You sound a little affronted. I'm not criticizing you. I just wondered. The Dominicans are a nice order, generally very reflective and intelligent in their approach. It's very interesting that you went to a Catholic school. How long were you there?
Harry
23 May 2015  #204
You sound a little affronted.

No, not at all.

How long were you there?

Five years, I think. And then three more years at Catholic university (not the one in Lublin).
johnny reb 16 | 3,400
23 May 2015  #205
quote by Dougpol1

The reason the Polish youth are so non-religious is because of how they are forced at the age of nine into the Catholic FAITH.

Where did you find that quote Dougpol ?
It sure is not one of mine.

Happy to fix it for you Jonny :)

Start fixin' what ?
Polonius3 1,000 | 12,467
23 May 2015  #206
For all their merits and failings, it is widely believed that Brits at least know their English. One meaning of to assist means to be present, to attend, As in French asister or Polish asystowsańá. In English another meaning is to help or aid. Assisting at Holy Mass does not mean sweeping the aisles or lighting the candles -- that's the job of the sexton and altarboy respectively. I suspect the poster knew all that but his contrarian self cannot help but latch onto whatever causes controversy.
FromLodz
24 May 2015  #207
"Would you like to tell us that your USA is a very religious country?@ Harry"

Harry, your ignorance never stop surprising me.

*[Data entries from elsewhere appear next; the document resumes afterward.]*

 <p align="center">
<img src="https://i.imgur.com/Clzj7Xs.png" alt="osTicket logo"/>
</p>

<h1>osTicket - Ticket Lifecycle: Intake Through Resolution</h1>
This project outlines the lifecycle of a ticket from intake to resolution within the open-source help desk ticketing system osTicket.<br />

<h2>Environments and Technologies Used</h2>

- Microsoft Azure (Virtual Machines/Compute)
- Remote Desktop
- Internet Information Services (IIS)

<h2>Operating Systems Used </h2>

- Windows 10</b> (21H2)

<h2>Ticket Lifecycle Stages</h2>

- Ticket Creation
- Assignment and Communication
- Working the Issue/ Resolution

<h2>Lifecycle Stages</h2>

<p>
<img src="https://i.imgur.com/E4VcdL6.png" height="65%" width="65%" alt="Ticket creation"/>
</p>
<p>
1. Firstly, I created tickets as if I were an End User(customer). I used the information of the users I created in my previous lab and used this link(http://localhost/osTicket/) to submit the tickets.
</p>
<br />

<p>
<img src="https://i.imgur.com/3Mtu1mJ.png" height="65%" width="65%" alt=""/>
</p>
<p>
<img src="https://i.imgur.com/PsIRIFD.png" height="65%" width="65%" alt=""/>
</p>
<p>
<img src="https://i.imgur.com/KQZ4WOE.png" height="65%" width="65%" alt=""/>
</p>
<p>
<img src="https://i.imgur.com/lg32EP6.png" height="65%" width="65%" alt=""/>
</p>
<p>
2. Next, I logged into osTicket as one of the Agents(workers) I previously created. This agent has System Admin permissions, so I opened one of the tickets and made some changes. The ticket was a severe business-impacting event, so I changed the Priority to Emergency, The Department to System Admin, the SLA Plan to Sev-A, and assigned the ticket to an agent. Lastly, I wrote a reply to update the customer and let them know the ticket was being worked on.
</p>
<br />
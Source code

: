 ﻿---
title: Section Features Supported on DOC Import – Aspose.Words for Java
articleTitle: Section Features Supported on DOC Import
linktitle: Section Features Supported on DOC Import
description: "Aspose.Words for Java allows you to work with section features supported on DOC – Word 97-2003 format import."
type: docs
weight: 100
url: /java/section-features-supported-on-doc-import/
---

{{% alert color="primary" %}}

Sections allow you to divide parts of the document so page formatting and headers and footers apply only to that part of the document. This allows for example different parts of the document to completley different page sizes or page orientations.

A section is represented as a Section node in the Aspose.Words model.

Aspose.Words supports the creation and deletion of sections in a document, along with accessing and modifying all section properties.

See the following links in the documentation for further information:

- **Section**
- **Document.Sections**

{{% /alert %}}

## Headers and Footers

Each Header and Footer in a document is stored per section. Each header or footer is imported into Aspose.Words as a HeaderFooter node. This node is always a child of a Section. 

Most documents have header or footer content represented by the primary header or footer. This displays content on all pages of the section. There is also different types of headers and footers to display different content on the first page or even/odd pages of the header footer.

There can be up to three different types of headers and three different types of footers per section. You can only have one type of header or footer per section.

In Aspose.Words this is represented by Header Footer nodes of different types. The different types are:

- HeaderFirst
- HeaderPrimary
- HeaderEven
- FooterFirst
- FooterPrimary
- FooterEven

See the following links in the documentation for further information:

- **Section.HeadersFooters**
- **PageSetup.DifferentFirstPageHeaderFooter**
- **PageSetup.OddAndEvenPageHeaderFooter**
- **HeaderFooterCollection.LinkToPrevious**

Alabama is more religious than Iran. Now sum to that Texas, Lousiana, Kansas, Oklahoma, and at least another 20 states.
Harry
24 May 2015  #208
Assisting at Holy Mass does not mean sweeping the aisles or lighting the candles

Strangely, the Dominican friar who taught us disagreed with us about that, but given that you think you know better about Catholicism than the Vatican does, I guess you think you know better than him too.
MariuszBista - | 1
24 May 2015  #209
Yes Poland is not "progressive", in that they adhere that humans still have dignity and nature acts for an end. That unlike the U.S which has allowed something like 55 million murders of innocents since Roe Vs. Wade. And that we believe that humans are more than body parts and atoms so that exposing ourselves in public and inciting lust in ourselves and others is wrong, that in being truly free man is not subject to his sexual appetite and senses. And that Gay "Marriage" is not allowed, because of the "absurd" belief that nature acts for an end so that our sexual organs may be ordered to a purpose such as producing a child within marriage instead of doing what we wish with our bodies and holding our selves captive to lust and animalistic pleasure. And for your information, St.Thomas Aquinas has given the world the gift of a LOGICAL PROOF OF GOD, its yours for the reading (under proper direction of course). I hope Poland continues it's rich Catholic, logical, beautiful tradition.

Ad Astra Per Aspera
Mariusz
Polonius3 1,000 | 12,467
24 May 2015  #210
The homo-marriage referendum has clearly toppled the ludicrous claim that Ireland is more Catholic than Poland on the basis of some people's obsessive Sunday head-count criteria. That would never go over in Catholic Poland.